We have received two letters from Chinese academics Bingyuan Chen, Laitan Fang, and Ronghui Liu (2023a, 2023b) about the pandemic and its consequences. China has received much attention during the global pandemic. Firstly, because of the pandemic origins, with much speculation about the biological causal chain, secondly, because of concerns about the sharing of data, and lastly, because of the severity of lockdowns that persisted until recently when they abruptly ended. We publish these letters largely unedited to show their concerns about the fragility of social solidarity and the tensions between what they term the “impossible triangle” of health protection, social consensus, and economic development. China, they say, waged a “people’s war” against the effects of the virus, with a flavour of Marxist struggle and the need to subjugate individual freedom for broader community public health reasons (which of course all countries chose to do to a greater or lesser degree). They gently urge us to avoid criticizing other jurisdictions about their pandemic measures and show that concerns about individual freedom and social kindness/solidarity have been aired in China just as they have in western democracies. It is noteworthy that public protests influenced the lifting of restrictions in China and that the veneer of social cohesion and political weaponization of lockdown fears in countries like Australia (with ridiculous rivalries between the states) show that these tensions are alive everywhere. One can only hope that rigorous enquiry around the world will give a true picture of what worked and what was unnecessary (and often unduly oppressive!) everywhere, not just in China.
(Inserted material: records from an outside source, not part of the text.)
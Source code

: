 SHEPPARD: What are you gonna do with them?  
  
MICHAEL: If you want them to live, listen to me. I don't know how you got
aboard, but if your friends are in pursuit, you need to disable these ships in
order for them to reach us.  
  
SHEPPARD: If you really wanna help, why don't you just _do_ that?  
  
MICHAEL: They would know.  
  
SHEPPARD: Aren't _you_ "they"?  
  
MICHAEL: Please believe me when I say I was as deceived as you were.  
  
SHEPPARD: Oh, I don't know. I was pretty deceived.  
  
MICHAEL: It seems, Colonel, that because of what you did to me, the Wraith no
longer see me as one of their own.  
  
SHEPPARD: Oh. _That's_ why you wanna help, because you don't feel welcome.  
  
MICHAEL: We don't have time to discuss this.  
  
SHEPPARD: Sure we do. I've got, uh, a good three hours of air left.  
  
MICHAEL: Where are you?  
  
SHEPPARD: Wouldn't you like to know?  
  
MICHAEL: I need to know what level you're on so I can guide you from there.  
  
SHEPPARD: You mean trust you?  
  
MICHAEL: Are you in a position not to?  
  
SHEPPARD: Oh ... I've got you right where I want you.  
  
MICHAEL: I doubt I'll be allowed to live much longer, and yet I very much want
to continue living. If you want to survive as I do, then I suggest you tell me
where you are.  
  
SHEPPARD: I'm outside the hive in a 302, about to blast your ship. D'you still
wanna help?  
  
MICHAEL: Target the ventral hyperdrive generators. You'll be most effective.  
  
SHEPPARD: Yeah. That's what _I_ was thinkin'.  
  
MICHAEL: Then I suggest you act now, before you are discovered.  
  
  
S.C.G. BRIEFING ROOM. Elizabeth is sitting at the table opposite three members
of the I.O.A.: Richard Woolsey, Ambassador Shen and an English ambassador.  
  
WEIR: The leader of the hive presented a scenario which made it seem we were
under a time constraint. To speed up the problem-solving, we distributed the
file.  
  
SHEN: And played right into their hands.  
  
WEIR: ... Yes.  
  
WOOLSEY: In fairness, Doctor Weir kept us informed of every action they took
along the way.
For many years the French newspaper Le Monde ran a column called “Sur le Vif,” written in colloquial French about contemporary issues from the perspective of the “man or woman in the street.” This expression is also used in the title of the French edition of a collection of the writings of the celebrated war correspondent Martha Gelhorn (2019). A modern equivalent might be the so-called pub test of political issues, an appeal to some sort of normative common-sense evaluation from an everyday life point of view. In Gelhorn’s case it is more about being there, dispatches from the front line. Our Associate Editor David Shaw (2023) follows on from his previous articles about pub philosophy (Shaw 2019) with a new piece about how some dog owners refuse to take responsibility for their animal’s behaviour: a meditation on epistemic indefensibility and ethical denial. If readers enjoy this, maybe we should start a regular “street ethics” column. There can surely be no harm in speaking plainly to and maybe with the “man (nowadays person) on the Clapham omnibus” that so informed the English common law tradition.

Bioethics as a discipline in its argumentation dimension (and to a lesser degree in the empirical domain) is conducted via concepts painted by words in a language, in the case of the JBI Anglo-American formal academic house style. Just as with politics, where difference about societal government is addressed (hopefully in democracies at least) in a peaceful way with words rather than guns, so in bioethics, that deals with difference in moral conduct, we should not be surprised if language is weaponized for tactical ends. Meanwhile back on the Clapham bus, “sur le vif” so to speak, meaning needs to be clear and inspire right actions, from right intention, regardless of the word war that has gone on in the academy or the courts. We all have responsibility to ensure that our academy “in-house” words can be understood and engaged with outside the club or at the pub, on the bus, or at the dog park.